### What you have to do
Pictures aside, output each record exactly.

### The data

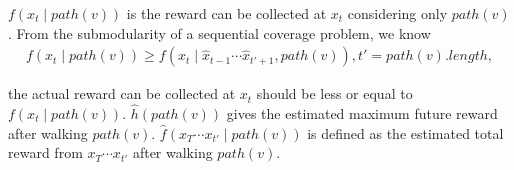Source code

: \documentclass[12pt]{article}
\begin{document}
$ f(x_{t} \mid path(v)) $ is the reward can be collected at $ x_{t} $ considering only $ path(v) $. From the submodularity of a sequential coverage problem, we know 
\begin{equation}
\label{eq:submod1}
\begin{aligned}
f(x_{t} \mid path(v)) \geq f(x_{t} \mid \hat{x}_{t-1} \cdots \hat{x}_{t'+1}, path(v) ),
t' = path(v).length,
\end{aligned}
\end{equation}

the actual reward can be collected at $ x_{t} $ should be less or equal to $ f(x_{t} \mid path(v)) $. $ \hat{h}(path(v)) $ gives the estimated maximum future reward after walking $ path(v) $. $ \hat{f}(x_{T} \cdots x_{t'} \mid path(v) ) $ is defined as the estimated total reward from $ x_{T} \cdots x_{t'} $ after walking $ path(v) $.

\end{document}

### Result of this task
Source code

: \documentclass[12pt]{article}
\begin{document}
$ f(x_{t} \mid path(v)) $ is the reward can be collected at $ x_{t} $ considering only $ path(v) $. From the submodularity of a sequential coverage problem, we know 
\begin{equation}
\label{eq:submod1}
\begin{aligned}
f(x_{t} \mid path(v)) \geq f(x_{t} \mid \hat{x}_{t-1} \cdots \hat{x}_{t'+1}, path(v) ),
t' = path(v).length,
\end{aligned}
\end{equation}

the actual reward can be collected at $ x_{t} $ should be less or equal to $ f(x_{t} \mid path(v)) $. $ \hat{h}(path(v)) $ gives the estimated maximum future reward after walking $ path(v) $. $ \hat{f}(x_{T} \cdots x_{t'} \mid path(v) ) $ is defined as the estimated total reward from $ x_{T} \cdots x_{t'} $ after walking $ path(v) $.

\end{document}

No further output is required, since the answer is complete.